[Opening Records shown section]

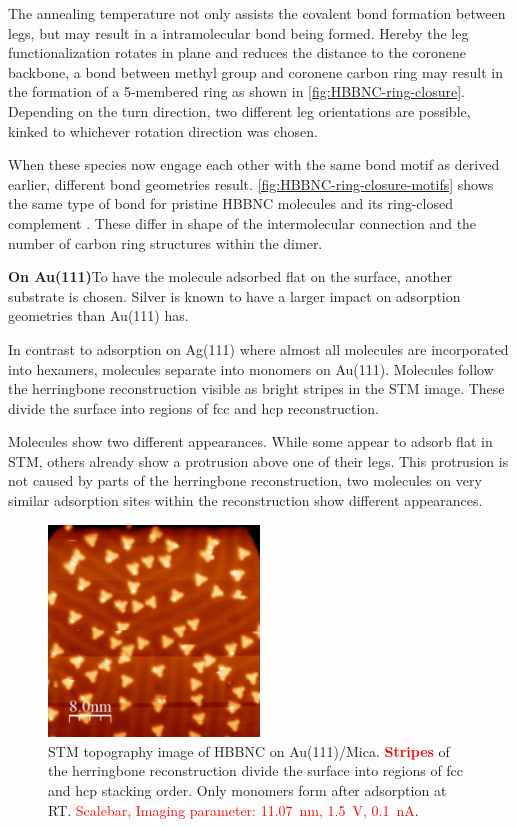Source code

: The annealing temperature not only assists the covalent bond formation between legs, but may result in a intramolecular bond being formed. Hereby the leg functionalization rotates in plane and reduces the distance to the coronene backbone, a bond between methyl group and coronene carbon ring may result in the formation of a 5-membered ring as shown in \autoref{fig:HBBNC-ring-closure}. Depending on the turn direction, two different leg orientations are possible, kinked to whichever rotation direction was chosen.

When these species now engage each other with the same bond motif as derived earlier, different bond geometries result. \autoref{fig:HBBNC-ring-closure-motifs} shows the same type of bond for pristine HBBNC molecules   and its ring-closed complement . These differ in shape of the intermolecular connection and the number of carbon ring structures within the dimer. 

\textbf{On Au(111)}To have the molecule adsorbed flat on the surface, another substrate is chosen. Silver is known to have a larger impact on adsorption geometries than Au(111) has.

In contrast to adsorption on Ag(111) where almost all molecules are incorporated into hexamers, molecules separate into monomers on Au(111). Molecules follow the herringbone reconstruction visible as bright stripes in the STM image. These divide the surface into regions of fcc and hcp reconstruction.

Molecules show two different appearances. While some appear to adsorb flat in STM, others already show a protrusion above one of their legs. This protrusion is not caused by parts of the herringbone reconstruction, two molecules on very similar adsorption sites within the reconstruction show different appearances.

\begin{figure}[] \centering
	\includegraphics[width=0.5\textwidth]{./images/hbbnc-au-111-rt}
	\caption{STM topography image of HBBNC on Au(111)/Mica. \textcolor{red}{\textbf{Stripes}} of the herringbone reconstruction divide the surface into regions of fcc and hcp stacking order. Only monomers form after adsorption at RT. \textcolor{red}{Scalebar, Imaging parameter: \SI{11.07}{\nano \meter}, \SI{1.5}{\volt}, \SI{0.1}{\nano \ampere}}.}
	\label{}
\end{figure}

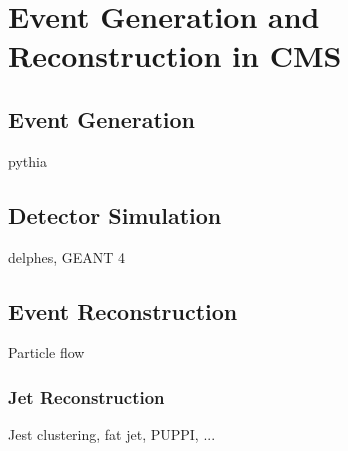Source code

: \chapter{Event Generation and Reconstruction in CMS}\label{ch:gensimreco}
\section{Event Generation}
pythia
\section{Detector Simulation}
delphes, GEANT 4
\section{Event Reconstruction}
Particle flow
\subsection{Jet Reconstruction}
Jest clustering, fat jet, PUPPI, ...
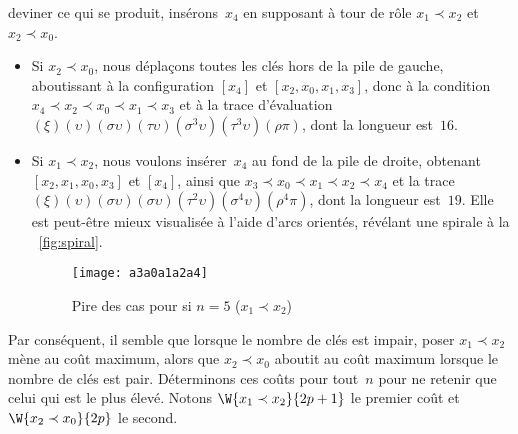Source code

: deviner ce qui se produit, insérons~\(x_4\) en supposant à tour de
rôle \(x_1 \prec x_2\) et \(x_2 \prec x_0\).
\begin{itemize}

\item Si \(x_2 \prec x_0\), nous déplaçons toutes les clés hors de la
  pile de gauche, aboutissant à la configuration \([x_4]\) et \([x_2,
  x_0, x_1, x_3]\), donc à la condition \(x_4 \prec x_2 \prec x_0
  \prec x_1 \prec x_3\) et à la trace d'évaluation
  \((\xi)(\upsilon)(\sigma\upsilon)(\tau\upsilon)(\sigma^3\upsilon)
  (\tau^3\upsilon)(\rho\pi)\), dont la longueur est~\(16\).

\item Si \(x_1 \prec x_2\), nous voulons insérer~\(x_4\) au fond de la
  pile de droite, obtenant \([x_2, x_1, x_0, x_3]\) et \([x_4]\),
  ainsi que \(x_3 \prec x_0 \prec x_1 \prec x_2 \prec x_4\) et la
  trace \((\xi)(\upsilon)
  (\sigma\upsilon)(\sigma\upsilon)(\tau^2\upsilon)(\sigma^4\upsilon)
  (\rho^4\pi)\), dont la longueur est~\(19\). Elle est peut-être mieux
  visualisée à l'aide d'arcs orientés, révélant une spirale à la
  \fig~\vref{fig:spiral}.
  \begin{figure}[b]
    \centering
    \texttt{[image: a3a0a1a2a4]}
    \caption{Pire des cas pour  si \(n=5\) (\(x_1 \prec x_2\))
             \label{fig:spiral}}
  \end{figure}

\end{itemize}
Par conséquent, il semble que lorsque le nombre de clés est impair,
poser \(x_1 \prec x_2\) mène au coût maximum, alors que \(x_2 \prec
x_0\) aboutit au coût maximum lorsque le nombre de clés est
pair. Déterminons ces coûts pour tout~\(n\) pour ne retenir que celui
qui est le plus élevé. Notons \(\W{x_1 \prec x_2}{2p+1}\) le premier
coût et \(\W{x_2 \prec x_0}{2p}\) le second.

[Closing Records shown section]

- Work required -
Find the string "label" in the entries above and return each line that holds it.

- Exercise response -
	\label{}
: \chapter{Event Generation and Reconstruction in CMS}\label{ch:gensimreco}
             \label{fig:spiral}}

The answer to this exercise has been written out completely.